- EXERCISE AIM -
The answer must consist of each line below that holds the word "CRUD", copied as it stands.

Records excerpted from a collection:
========================================================================
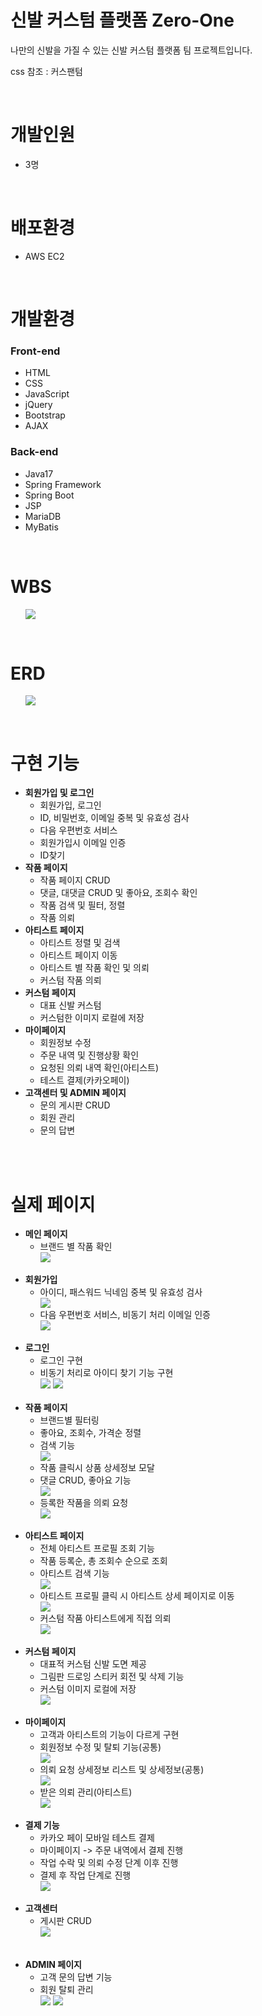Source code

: # 신발 커스텀 플랫폼 Zero-One

<p>나만의 신발을 가질 수 있는 신발 커스텀 플랫폼 팀 프로젝트입니다.</p>
<p>css 참조 : 커스팬텀</p>

<br/>

<h1>개발인원</h1>
<div>
    <ul>
        <li>3명</li>
    </ul>
</div>
<br/>
<h1>배포환경</h1>
<div>
    <ul>
        <li>AWS EC2</li>
    </ul>
</div>
<br/>
<h1>개발환경</h1>
<div>
  <h3>Front-end</h3>
    <ul>
        <li>HTML</li>
        <li>CSS</li>
        <li>JavaScript</li>
        <li>jQuery</li>
        <li>Bootstrap</li>
        <li>AJAX</li>
    </ul>

  <h3>Back-end</h3>
    <ul>
        <li>Java17</li>
        <li>Spring Framework</li>
        <li>Spring Boot</li>
        <li>JSP</li>
        <li>MariaDB</li>
        <li>MyBatis</li>
    </ul>
</div>
<br/>
<h1>WBS</h1>
<div>
    <ul>
        <img src="https://github.com/mut-jin/TeamPlaying/assets/112159785/2e1d25af-938f-41c8-a3d2-d57e1abbdf88">
    </ul>
</div>
<br/>
<h1>ERD</h1>
<div>
    <ul>
        <img src="https://github.com/mut-jin/TeamPlaying/assets/112159785/8eb939c3-3a7c-47e1-83cc-c1ecd6f9de9b">
    </ul>
</div>
<br/>
<h1>구현 기능</h1>
<div>
    <ul>
        <li>
            <strong>회원가입 및 로그인</strong>
            <ul>
                <li>회원가입, 로그인</li>
                <li>ID, 비밀번호, 이메일 중복 및 유효성 검사</li>
                <li>다음 우편번호 서비스</li>
                <li>회원가입시 이메일 인증</li>
                <li>ID찾기</li>
            </ul>
        </li>
        <li>
            <strong>작품 페이지</strong>
            <ul>
                <li>작품 페이지 CRUD</li>
                <li>댓글, 대댓글 CRUD 및 좋아요, 조회수 확인</li>
                <li>작품 검색 및 필터, 정렬</li>
                <li>작품 의뢰</li>
            </ul>
        </li>
        <li>
            <strong>아티스트 페이지</strong>
            <ul>
                <li>아티스트 정렬 및 검색</li>
                <li>아티스트 페이지 이동</li>
                <li>아티스트 별 작품 확인 및 의뢰</li>
                <li>커스텀 작품 의뢰</li>
            </ul>
        </li>
        <li>
            <strong>커스텀 페이지</strong>
            <ul>
                <li>대표 신발 커스텀</li>
                <li>커스텀한 이미지 로컬에 저장</li>
            </ul>
        </li>
        <li>
            <strong>마이페이지</strong>
            <ul>
                <li>회원정보 수정</li>
                <li>주문 내역 및 진행상황 확인</li>
                <li>요청된 의뢰 내역 확인(아티스트)</li>
                <li>테스트 결제(카카오페이)</li>
            </ul>
        </li>
        <li>
            <strong>고객센터 및 ADMIN 페이지</strong>
            <ul>
                <li>문의 게시판 CRUD</li>
                <li>회원 관리</li>
                <li>문의 답변</li>
            </ul>
        </li>
    </ul>
</div>
<br/>
<br/>
<h1>실제 페이지</h1>
<div>
    <ul>
        <li>
            <strong>메인 페이지</strong>
            <ul>
                <li>브랜드 별 작품 확인</li>
                <img src="https://github.com/mut-jin/TeamPlaying/assets/112159785/afdcd193-5fab-434e-bcc3-935acef62745">
            </ul>
        </li>
        <br/>
        <li>
            <strong>회원가입</strong>
            <ul>
                <li>아이디, 패스워드 닉네임 중복 및 유효성 검사</li>
                <img src="https://github.com/mut-jin/TeamPlaying/assets/112159785/1c3a0d2f-0b70-4a97-a41d-67c1dec293e0">
                <li>다음 우편번호 서비스, 비동기 처리 이메일 인증</li>
                <img src="https://github.com/mut-jin/TeamPlaying/assets/112159785/f877a174-86f7-4fdb-aa99-e41ee2296195">
            </ul>
        </li>
        <br/>
        <li>
            <strong>로그인</strong>
            <ul>
                <li>로그인 구현</li>
                <li>비동기 처리로 아이디 찾기 기능 구현</li>
                <img src="https://github.com/mut-jin/TeamPlaying/assets/112159785/cd20af36-506e-4335-a784-419d6f080d31">
                <img src="https://github.com/mut-jin/TeamPlaying/assets/112159785/4be410a0-8e62-412f-b6e7-d8eb188cbdfd">
            </ul>
        </li>
        <br/>
        <li>
            <strong>작품 페이지</strong>
            <ul>
                <li>브랜드별 필터링</li>
                <li>좋아요, 조회수, 가격순 정렬</li>
                <li>검색 기능</li>
                <img src="https://github.com/mut-jin/TeamPlaying/assets/112159785/e95f6c6e-cf9e-4d2a-b46f-1cbf0d0e81af">
                <li>작품 클릭시 상품 상세정보 모달</li>
                <li>댓글 CRUD, 좋아요 기능</li>
                <img src="https://github.com/mut-jin/TeamPlaying/assets/112159785/9cfe42ba-aac6-4638-934e-8238702b4685">
                <li>등록한 작품을 의뢰 요청</li>
                <img src="https://github.com/mut-jin/TeamPlaying/assets/112159785/2055e291-212e-4f7c-b146-273d1f4d5025">
            </ul>
        </li>
        <br/>
        <li>
            <strong>아티스트 페이지</strong>
            <ul>
                <li>전체 아티스트 프로필 조회 기능</li>
                <li>작품 등록순, 총 조회수 순으로 조회</li>
                <li>아티스트 검색 기능</li>
                <img src="https://github.com/mut-jin/TeamPlaying/assets/112159785/0106f721-3ad3-4534-9bf6-6470ea186741">
                <li>아티스트 프로필 클릭 시 아티스트 상세 페이지로 이동</li>
                <img src="https://github.com/mut-jin/TeamPlaying/assets/112159785/74c8240f-1b1d-4a1e-9884-4ac8ca220bec">
                <li>커스텀 작품 아티스트에게 직접 의뢰</li>
                <img src="https://github.com/mut-jin/TeamPlaying/assets/112159785/4d31578d-f6b4-4079-8674-48bd3ab75486">
            </ul>
        </li>
        <br/>
        <li>
            <strong>커스텀 페이지</strong>
            <ul>
                <li>대표적 커스텀 신발 도면 제공</li>
                <li>그림판 드로잉 스티커 회전 및 삭제 기능</li>
                <li>커스텀 이미지 로컬에 저장</li>
                <img src="https://github.com/mut-jin/TeamPlaying/assets/112159785/92a944b6-b34a-41d6-9c53-50c49a15601b">
            </ul>
        </li>
        <br/>
        <li>
            <strong>마이페이지</strong>
            <ul>
                <li>고객과 아티스트의 기능이 다르게 구현</li>
                <li>회원정보 수정 및 탈퇴 기능(공통)</li>
                <img src="https://github.com/mut-jin/TeamPlaying/assets/112159785/50d99cd3-993b-4403-81d5-a9ff982424aa">
                <li>의뢰 요청 상세정보 리스트 및 상세정보(공통)</li>
                <img src="https://github.com/mut-jin/TeamPlaying/assets/112159785/cbca0f14-2c6f-40bf-b4d9-0d4b65d18102">
                <li>받은 의뢰 관리(아티스트)</li>
                <img src="https://github.com/mut-jin/TeamPlaying/assets/112159785/4fe8061c-7749-4ce2-8e1d-cbd8ab9ce423">
            </ul>
        </li>
        <br/>
        <li>
            <strong>결제 기능</strong>
            <ul>
                <li>카카오 페이 모바일 테스트 결제</li>
                <li>마이페이지 -> 주문 내역에서 결제 진행</li>
                <li>작업 수락 및 의뢰 수정 단계 이후 진행</li>
                <li>결제 후 작업 단계로 진행</li>
                <img src="https://github.com/mut-jin/TeamPlaying/assets/112159785/1a1e9ab4-44f9-4175-a474-b483b28317e3">
            </ul>
        </li>
        <br/>
        <li>
            <strong>고객센터</strong>
            <ul>
                <li>게시판 CRUD</li>
                <img src="https://github.com/mut-jin/TeamPlaying/assets/112159785/9416b0e7-6f40-472d-bedf-e6b8a5ca94bb">
            </ul>
        </li>
        <br/>
        <br/>
        <li>
            <strong>ADMIN 페이지</strong>
            <ul>
                <li>고객 문의 답변 기능</li>
                <li>회원 탈퇴 관리</li>
                <img src="https://github.com/mut-jin/TeamPlaying/assets/112159785/3692d363-3a20-4914-b5b8-3338a580f3d2">
                <img src="https://github.com/mut-jin/TeamPlaying/assets/112159785/eb34fd6e-4fa7-44f3-aa27-38762be03234">
            </ul>
        </li>
<br/>
<br/>
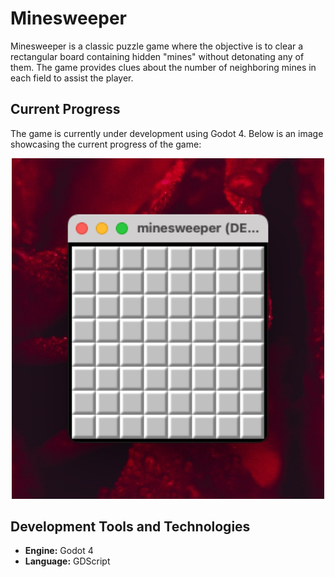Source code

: # Minesweeper

Minesweeper is a classic puzzle game where the objective is to clear a rectangular board containing hidden "mines" without detonating any of them. The game provides clues about the number of neighboring mines in each field to assist the player.

## Current Progress

The game is currently under development using Godot 4. Below is an image showcasing the current progress of the game:

<p align="center">
    <img src="resources/progress.png" width="500px">
</p>

## Development Tools and Technologies

- **Engine:** Godot 4
- **Language:** GDScript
========================================================================
- YOUR RESPONSE -
                <li>작품 페이지 CRUD</li>
                <li>댓글, 대댓글 CRUD 및 좋아요, 조회수 확인</li>
                <li>문의 게시판 CRUD</li>
                <li>댓글 CRUD, 좋아요 기능</li>
                <li>게시판 CRUD</li>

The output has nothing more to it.